> PROMPT
Please copy out the entries below exactly, beginning with the line that contains "List Divisors" and ending with the line that contains "Parse (parse function", and include nothing outside that span.

[Stored data]

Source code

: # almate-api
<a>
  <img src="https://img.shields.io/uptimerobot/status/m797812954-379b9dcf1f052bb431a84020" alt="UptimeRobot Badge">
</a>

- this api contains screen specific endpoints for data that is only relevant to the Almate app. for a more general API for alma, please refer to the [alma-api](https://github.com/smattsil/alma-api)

--

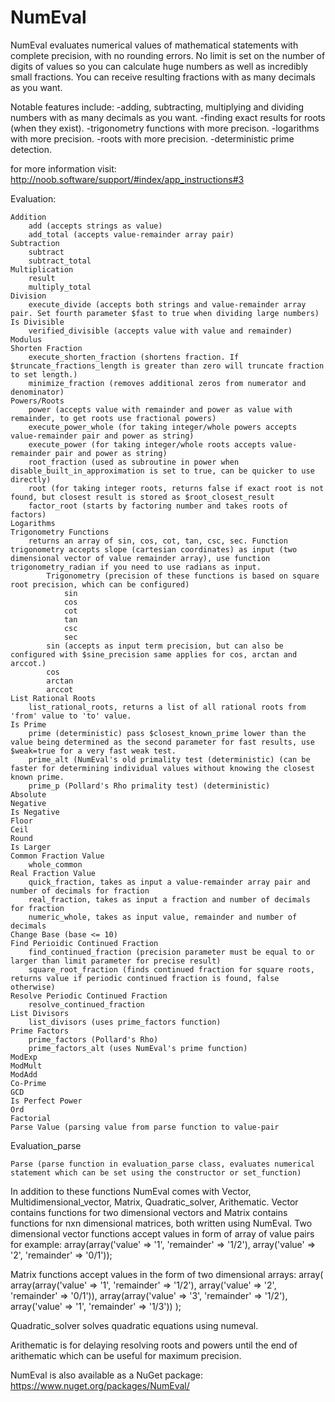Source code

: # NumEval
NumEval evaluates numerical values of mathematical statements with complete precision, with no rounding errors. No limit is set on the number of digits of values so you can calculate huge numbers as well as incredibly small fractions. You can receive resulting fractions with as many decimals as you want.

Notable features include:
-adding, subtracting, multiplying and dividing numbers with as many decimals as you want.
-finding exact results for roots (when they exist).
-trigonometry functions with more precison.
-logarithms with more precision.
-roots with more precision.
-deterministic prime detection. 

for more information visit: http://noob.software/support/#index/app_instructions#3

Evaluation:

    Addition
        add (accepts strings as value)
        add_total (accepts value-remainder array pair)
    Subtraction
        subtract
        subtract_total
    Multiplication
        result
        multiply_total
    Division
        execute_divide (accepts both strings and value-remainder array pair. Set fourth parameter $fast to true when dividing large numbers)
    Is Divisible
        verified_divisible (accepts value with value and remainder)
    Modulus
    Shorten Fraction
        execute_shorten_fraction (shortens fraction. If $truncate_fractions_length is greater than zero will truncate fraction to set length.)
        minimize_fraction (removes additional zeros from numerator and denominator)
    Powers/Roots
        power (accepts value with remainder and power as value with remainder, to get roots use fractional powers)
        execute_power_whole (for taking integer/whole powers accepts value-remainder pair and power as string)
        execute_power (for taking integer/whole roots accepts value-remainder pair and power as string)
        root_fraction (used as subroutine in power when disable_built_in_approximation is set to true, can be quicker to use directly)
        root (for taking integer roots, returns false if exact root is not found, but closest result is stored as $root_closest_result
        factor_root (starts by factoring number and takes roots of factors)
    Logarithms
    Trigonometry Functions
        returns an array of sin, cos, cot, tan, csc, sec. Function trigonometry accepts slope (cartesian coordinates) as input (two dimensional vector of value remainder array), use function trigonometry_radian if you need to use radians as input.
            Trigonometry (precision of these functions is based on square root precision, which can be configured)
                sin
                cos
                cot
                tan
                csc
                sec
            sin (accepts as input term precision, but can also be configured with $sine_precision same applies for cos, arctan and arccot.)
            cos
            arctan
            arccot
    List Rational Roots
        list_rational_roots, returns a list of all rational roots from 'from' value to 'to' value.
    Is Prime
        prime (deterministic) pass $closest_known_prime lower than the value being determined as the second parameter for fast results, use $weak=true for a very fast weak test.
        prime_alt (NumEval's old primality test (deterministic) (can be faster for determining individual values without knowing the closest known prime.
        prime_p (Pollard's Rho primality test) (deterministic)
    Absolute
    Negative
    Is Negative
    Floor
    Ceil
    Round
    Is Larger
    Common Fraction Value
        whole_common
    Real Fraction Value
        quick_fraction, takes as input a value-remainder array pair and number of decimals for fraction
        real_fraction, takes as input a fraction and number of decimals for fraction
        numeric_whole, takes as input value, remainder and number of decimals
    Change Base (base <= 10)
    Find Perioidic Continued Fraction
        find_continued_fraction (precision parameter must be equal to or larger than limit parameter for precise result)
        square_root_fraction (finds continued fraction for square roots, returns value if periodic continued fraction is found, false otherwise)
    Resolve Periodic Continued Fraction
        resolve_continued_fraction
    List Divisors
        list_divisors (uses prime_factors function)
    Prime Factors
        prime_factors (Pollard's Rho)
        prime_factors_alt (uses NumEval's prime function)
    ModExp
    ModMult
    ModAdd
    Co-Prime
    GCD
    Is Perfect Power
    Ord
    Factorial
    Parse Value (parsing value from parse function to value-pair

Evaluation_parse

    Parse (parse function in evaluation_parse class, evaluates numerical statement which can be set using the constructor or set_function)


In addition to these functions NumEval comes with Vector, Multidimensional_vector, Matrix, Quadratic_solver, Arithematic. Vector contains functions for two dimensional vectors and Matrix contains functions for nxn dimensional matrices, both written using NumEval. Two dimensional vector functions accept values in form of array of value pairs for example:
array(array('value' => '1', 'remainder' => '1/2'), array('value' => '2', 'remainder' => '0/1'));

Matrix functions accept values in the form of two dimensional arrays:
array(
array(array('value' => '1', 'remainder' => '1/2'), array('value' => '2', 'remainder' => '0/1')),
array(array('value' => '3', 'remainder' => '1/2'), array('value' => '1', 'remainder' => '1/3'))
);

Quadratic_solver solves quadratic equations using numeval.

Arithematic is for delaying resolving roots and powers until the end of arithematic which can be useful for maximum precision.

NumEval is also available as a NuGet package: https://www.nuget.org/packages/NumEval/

> OUTPUT OF THE EXERCISE
    List Divisors
        list_divisors (uses prime_factors function)
    Prime Factors
        prime_factors (Pollard's Rho)
        prime_factors_alt (uses NumEval's prime function)
    ModExp
    ModMult
    ModAdd
    Co-Prime
    GCD
    Is Perfect Power
    Ord
    Factorial
    Parse Value (parsing value from parse function to value-pair

Evaluation_parse

    Parse (parse function in evaluation_parse class, evaluates numerical statement which can be set using the constructor or set_function)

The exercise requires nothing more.